Interviewer: Connected to Haraway´s second millennium and the implication of time; the rise of what today is referred to as modernity is also said to, to a large extent equate with the sharpened distinction between public and private domains (Wolff 1985:43). You have already briefly touched upon how women were coupled to the private sphere (cf. Wolff 1994:115). Consequently, since modernity to a large extent, was equated with experiences in the public sphere (Wolff 1985:44), women were also being excluded from the experience of modernity. The claim that private and public domains have been – and still to a large extent are – gendered, is, as you also mentioned, something that unables women to flânerie. How do you relate to the distinction between public and private?
Interviewee: I think it is somewhat problematic to talk about the public/private as separated entities. Indeed, spatial settings are gendered differently but the divide public/private neglects these domains as inextricable and mutually feeding off from each other. Moreover, assuming the division between public and private as a-historical and universal tends to promote an anachronistic view (Wilson 1992:98). Important to remember is the notion of public/private as subject for constant negotiations and that makes it difficult – and not particularly fruitful – to draw sharp borders. Hence, rather than reproducing the above dichotomy, I call for the fl@neur as the transgressor, the borderland being or as Donna Haraway (2004) puts it; the inappropriate/d other (Haraway 2004:70). As an inappropriate/d other, the flâneur occupies an ambiguous position and makes visible flaws in the web of dualisms. Similar to the cyborg, the fl@neur thus skilfully dodges and defies dichotomist expressions (cf.
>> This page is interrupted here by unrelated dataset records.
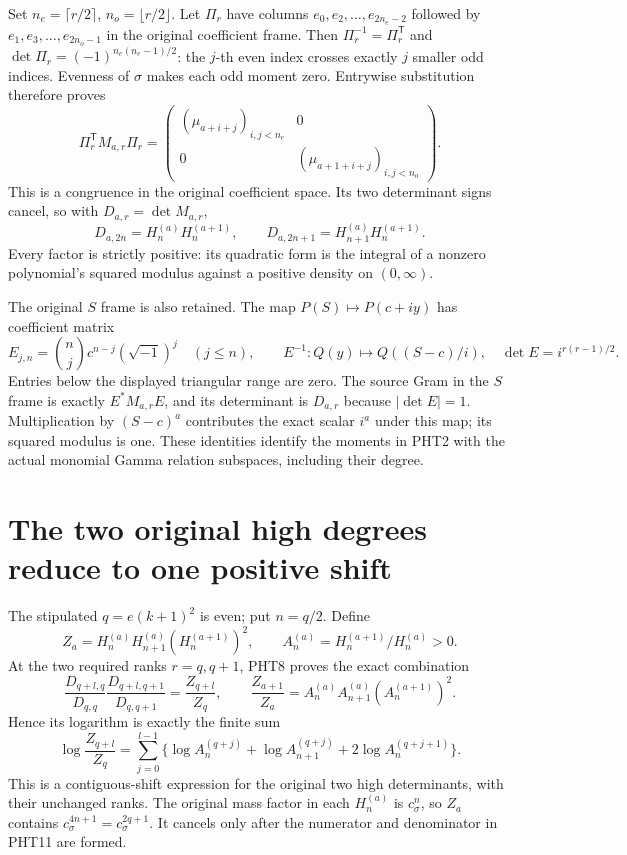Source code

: \documentclass[11pt,a4paper]{article}
\begin{document}
Set $n_e=\lceil r/2\rceil$, $n_o=\lfloor r/2\rfloor$.
Let $\Pi_r$ have columns $e_0,e_2,\ldots,e_{2n_e-2}$ followed
by $e_1,e_3,\ldots,e_{2n_o-1}$ in the original coefficient
frame. Then $\Pi_r^{-1}=\Pi_r^{\mathsf T}$ and
$\det\Pi_r=(-1)^{n_e(n_e-1)/2}$: the $j$-th even index crosses
exactly $j$ smaller odd indices. Evenness of $\sigma$ makes
each odd moment zero. Entrywise substitution therefore proves
\[
 \Pi_r^{\mathsf T}M_{a,r}\Pi_r
 =\begin{pmatrix}
  (\mu_{a+i+j})_{i,j<n_e}&0\\
  0&(\mu_{a+1+i+j})_{i,j<n_o}
 \end{pmatrix}.
\tag{PHT7}
\]
This is a congruence in the original coefficient space. Its
two determinant signs cancel, so with $D_{a,r}=\det M_{a,r}$,
\[
 D_{a,2n}=H_n^{(a)}H_n^{(a+1)},\qquad
 D_{a,2n+1}=H_{n+1}^{(a)}H_n^{(a+1)}.
\tag{PHT8}
\]
Every factor is strictly positive: its quadratic form is
the integral of a nonzero polynomial's squared modulus
against a positive density on $(0,\infty)$.

The original $S$ frame is also retained. The map
$P(S)\mapsto P(c+iy)$ has coefficient matrix
\[
 E_{j,n}=\binom nj c^{n-j}(\sqrt{-1})^j\quad(j\leq n),\qquad
 E^{-1}:Q(y)\mapsto Q((S-c)/i),
 \quad\det E=i^{r(r-1)/2}.
\tag{PHT9}
\]
Entries below the displayed triangular range are zero.
The source Gram in the $S$ frame is exactly $E^*M_{a,r}E$,
and its determinant is $D_{a,r}$ because $|\det E|=1$.
Multiplication by $(S-c)^a$ contributes the exact scalar
$i^a$ under this map; its squared modulus is one. These
identities identify the moments in PHT2 with the actual
monomial Gamma relation subspaces, including their degree.

\section{The two original high degrees reduce to one positive shift}

The stipulated $q=e(k+1)^2$ is even; put $n=q/2$. Define
\[
 Z_a=H_n^{(a)}H_{n+1}^{(a)}(H_n^{(a+1)})^2,
 \qquad A_n^{(a)}=H_n^{(a+1)}/H_n^{(a)}>0.
\tag{PHT10}
\]
At the two required ranks $r=q,q+1$, PHT8 proves the exact
combination
\[
 \frac{D_{q+l,q}}{D_{q,q}}
 \frac{D_{q+l,q+1}}{D_{q,q+1}}
 =\frac{Z_{q+l}}{Z_q},\qquad
 \frac{Z_{a+1}}{Z_a}
 =A_n^{(a)}A_{n+1}^{(a)}(A_n^{(a+1)})^2.
\tag{PHT11}
\]
Hence its logarithm is exactly the finite sum
\[
 \log\frac{Z_{q+l}}{Z_q}
 =\sum_{j=0}^{l-1}
  \{\log A_n^{(q+j)}+\log A_{n+1}^{(q+j)}
                              +2\log A_n^{(q+j+1)}\}.
\tag{PHT12}
\]
This is a contiguous-shift expression for the original two
high determinants, with their unchanged ranks. The original
mass factor in each $H_n^{(a)}$ is $c_\sigma^n$, so $Z_a$
contains $c_\sigma^{4n+1}=c_\sigma^{2q+1}$. It cancels only
after the numerator and denominator in PHT11 are formed.
\end{document}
Haraway 1991:181). To further elucidate and disclose the ambiguity between domains such as public and private I suggest a closer look at what can be referred to as male transgressors. For as Janet Wolff (1994) also pinpoints in her later work; women in the 19th century were by no means the only ones peeking out from the private closed sphere, thus following the crowds from afar. Indeed, artists like Chagall and Matisse several times depicted the throng from the window rather than from within the street (Wolff 1994:121).Consequently, men as well as women disobeyed the borders of what was considered as public and private domains and this opposes the assumption of gender and spatiality as black boxed categories. Gender differences are indeed not at all easy to fit into the rigid boxes of public and private (Wolff 1994:124) which is why I – following the later works of Janet Wolff – advocate “gender ambiguities, unstable borders and intermediate identities” (Wolff 1994:127)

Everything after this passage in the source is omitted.